WORK REQUIRED:
Below are entries. Pull out all lines containing "built".

EXERCISE DATA:
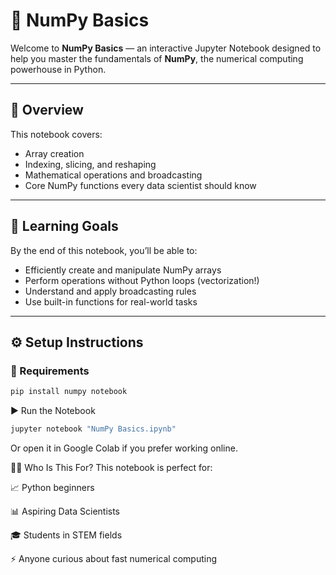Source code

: # 🧮 NumPy Basics

Welcome to **NumPy Basics** — an interactive Jupyter Notebook designed to help you master the fundamentals of **NumPy**, the numerical computing powerhouse in Python.


---

## 📌 Overview

This notebook covers:

- Array creation
- Indexing, slicing, and reshaping
- Mathematical operations and broadcasting
- Core NumPy functions every data scientist should know

---

## 🎯 Learning Goals

By the end of this notebook, you’ll be able to:

- Efficiently create and manipulate NumPy arrays
- Perform operations without Python loops (vectorization!)
- Understand and apply broadcasting rules
- Use built-in functions for real-world tasks

---

## ⚙️ Setup Instructions

### 🔗 Requirements
```bash
pip install numpy notebook
```
▶️ Run the Notebook
```bash
jupyter notebook "NumPy Basics.ipynb"
```
Or open it in Google Colab if you prefer working online.

🙋‍♂️ Who Is This For?
This notebook is perfect for:

📈 Python beginners

📊 Aspiring Data Scientists

🎓 Students in STEM fields

⚡ Anyone curious about fast numerical computing


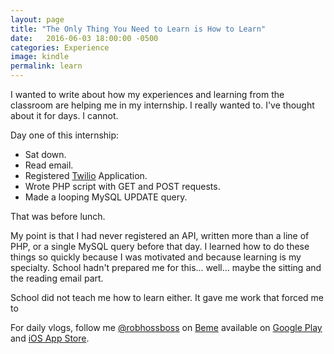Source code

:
 ```yaml
---
layout: page
title: "The Only Thing You Need to Learn is How to Learn"
date:   2016-06-03 18:00:00 -0500
categories: Experience
image: kindle
permalink: learn
---
```

I wanted to write about how my experiences and learning from the classroom are helping me in my internship. I really wanted to. I've thought about it for days. I cannot.

Day one of this internship:

* Sat down.
* Read email.
* Registered [Twilio](https://www.twilio.com/) Application.
* Wrote PHP script with GET and POST requests.
* Made a looping MySQL UPDATE query.

That was before lunch.

My point is that I had never registered an API, written more than a line of PHP, or a single MySQL query before that day. I learned how to do these things so quickly because I was motivated and because learning is my specialty. School hadn't prepared me for this... well... maybe the sitting and the reading email part.

School did not teach me how to learn either. It gave me work that forced me to



For daily vlogs, follow me [@robhossboss](https://beme.com/robhossboss) on [Beme](https://beme.com) available on [Google Play](https://play.google.com/store/apps/details?id=com.beme.android) and [iOS App Store](https://geo.itunes.apple.com/us/app/beme-share-video.-honestly./id1005178547?mt=8).
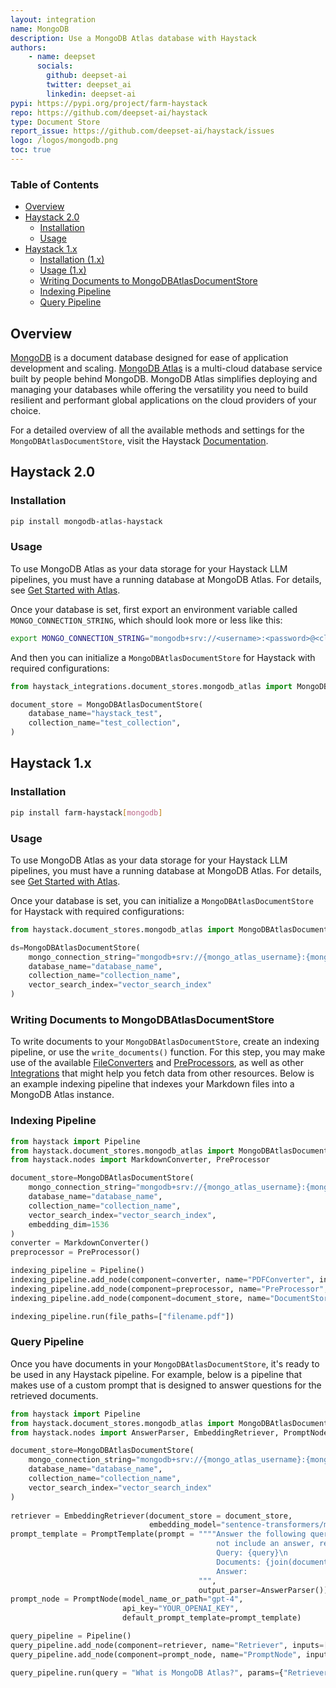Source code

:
 ```yaml
---
layout: integration
name: MongoDB
description: Use a MongoDB Atlas database with Haystack
authors:
    - name: deepset
      socials:
        github: deepset-ai
        twitter: deepset_ai
        linkedin: deepset-ai
pypi: https://pypi.org/project/farm-haystack
repo: https://github.com/deepset-ai/haystack
type: Document Store
report_issue: https://github.com/deepset-ai/haystack/issues
logo: /logos/mongodb.png
toc: true
---
```


### Table of Contents

- [Overview](#overview)
- [Haystack 2.0](#haystack-20)
  - [Installation](#installation)
  - [Usage](#usage)
- [Haystack 1.x](#haystack-1x)
  - [Installation (1.x)](#installation-1x)
  - [Usage (1.x)](#usage-1x)
  - [Writing Documents to MongoDBAtlasDocumentStore](#writing-documents-to-mongodbstlasdocumentstore)
  - [Indexing Pipeline](#indexing-pipeline)
  - [Query Pipeline](#query-pipeline)

## Overview

[MongoDB](https://www.mongodb.com/) is a document database designed for ease of application development and scaling. [MongoDB Atlas](https://www.mongodb.com/atlas) is a multi-cloud database service built by people behind MongoDB. MongoDB Atlas simplifies deploying and managing your databases while offering the versatility you need to build resilient and performant global applications on the cloud providers of your choice.

For a detailed overview of all the available methods and settings for the `MongoDBAtlasDocumentStore`, visit the Haystack [Documentation](https://docs.haystack.deepset.ai/docs/document_store#initialization).

## Haystack 2.0


### Installation

```bash
pip install mongodb-atlas-haystack
```

### Usage

To use MongoDB Atlas as your data storage for your Haystack LLM pipelines, you must have a running database at MongoDB Atlas. For details, see [Get Started with Atlas](https://www.mongodb.com/docs/atlas/getting-started/).  

Once your database is set, first export an environment variable called `MONGO_CONNECTION_STRING`, which should look more or less like this:

```bash
export MONGO_CONNECTION_STRING="mongodb+srv://<username>:<password>@<cluster_name>.gwkckbk.mongodb.net/?retryWrites=true&w=majority"
```

And then you can initialize a `MongoDBAtlasDocumentStore` for Haystack with required configurations:

```python
from haystack_integrations.document_stores.mongodb_atlas import MongoDBAtlasDocumentStore

document_store = MongoDBAtlasDocumentStore(
    database_name="haystack_test",
    collection_name="test_collection",
)
```

## Haystack 1.x

### Installation

```bash
pip install farm-haystack[mongodb]
```

### Usage

To use MongoDB Atlas as your data storage for your Haystack LLM pipelines, you must have a running database at MongoDB Atlas. For details, see [Get Started with Atlas](https://www.mongodb.com/docs/atlas/getting-started/).  

Once your database is set, you can initialize a `MongoDBAtlasDocumentStore` for Haystack with required configurations:

```python
from haystack.document_stores.mongodb_atlas import MongoDBAtlasDocumentStore

ds=MongoDBAtlasDocumentStore(
    mongo_connection_string="mongodb+srv://{mongo_atlas_username}:{mongo_atlas_password}@{mongo_atlas_host}/?{mongo_atlas_params_string}",
    database_name="database_name",
    collection_name="collection_name",
    vector_search_index="vector_search_index"
)
```

### Writing Documents to MongoDBAtlasDocumentStore

To write documents to your `MongoDBAtlasDocumentStore`, create an indexing pipeline, or use the `write_documents()` function.
For this step, you may make use of the available [FileConverters](https://docs.haystack.deepset.ai/docs/file_converters) and [PreProcessors](https://docs.haystack.deepset.ai/docs/preprocessor), as well as other [Integrations](/integrations) that might help you fetch data from other resources. Below is an example indexing pipeline that indexes your Markdown files into a MongoDB Atlas instance.

### Indexing Pipeline

```python
from haystack import Pipeline
from haystack.document_stores.mongodb_atlas import MongoDBAtlasDocumentStore
from haystack.nodes import MarkdownConverter, PreProcessor

document_store=MongoDBAtlasDocumentStore(
    mongo_connection_string="mongodb+srv://{mongo_atlas_username}:{mongo_atlas_password}@{mongo_atlas_host}/?{mongo_atlas_params_string}",
    database_name="database_name",
    collection_name="collection_name",
    vector_search_index="vector_search_index",
    embedding_dim=1536
)
converter = MarkdownConverter()
preprocessor = PreProcessor()

indexing_pipeline = Pipeline()
indexing_pipeline.add_node(component=converter, name="PDFConverter", inputs=["File"])
indexing_pipeline.add_node(component=preprocessor, name="PreProcessor", inputs=["PDFConverter"])
indexing_pipeline.add_node(component=document_store, name="DocumentStore", inputs=["PreProcessor"])

indexing_pipeline.run(file_paths=["filename.pdf"])
```

### Query Pipeline

Once you have documents in your `MongoDBAtlasDocumentStore`, it's ready to be used in any Haystack pipeline. For example, below is a pipeline that makes use of a custom prompt that is designed to answer questions for the retrieved documents.

```python
from haystack import Pipeline
from haystack.document_stores.mongodb_atlas import MongoDBAtlasDocumentStore
from haystack.nodes import AnswerParser, EmbeddingRetriever, PromptNode, PromptTemplate

document_store=MongoDBAtlasDocumentStore(
    mongo_connection_string="mongodb+srv://{mongo_atlas_username}:{mongo_atlas_password}@{mongo_atlas_host}/?{mongo_atlas_params_string}",
    database_name="database_name",
    collection_name="collection_name",
    vector_search_index="vector_search_index"
)
              
retriever = EmbeddingRetriever(document_store = document_store,
                               embedding_model="sentence-transformers/multi-qa-mpnet-base-dot-v1")
prompt_template = PromptTemplate(prompt = """"Answer the following query based on the provided context. If the context does
                                              not include an answer, reply with 'I don't know'.\n
                                              Query: {query}\n
                                              Documents: {join(documents)}
                                              Answer: 
                                          """,
                                          output_parser=AnswerParser())
prompt_node = PromptNode(model_name_or_path="gpt-4",
                         api_key="YOUR_OPENAI_KEY",
                         default_prompt_template=prompt_template)

query_pipeline = Pipeline()
query_pipeline.add_node(component=retriever, name="Retriever", inputs=["Query"])
query_pipeline.add_node(component=prompt_node, name="PromptNode", inputs=["Retriever"])

query_pipeline.run(query = "What is MongoDB Atlas?", params={"Retriever" : {"top_k": 5}})
```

SOLUTION FOR THIS TASK:
- Use built-in functions for real-world tasks
[MongoDB](https://www.mongodb.com/) is a document database designed for ease of application development and scaling. [MongoDB Atlas](https://www.mongodb.com/atlas) is a multi-cloud database service built by people behind MongoDB. MongoDB Atlas simplifies deploying and managing your databases while offering the versatility you need to build resilient and performant global applications on the cloud providers of your choice.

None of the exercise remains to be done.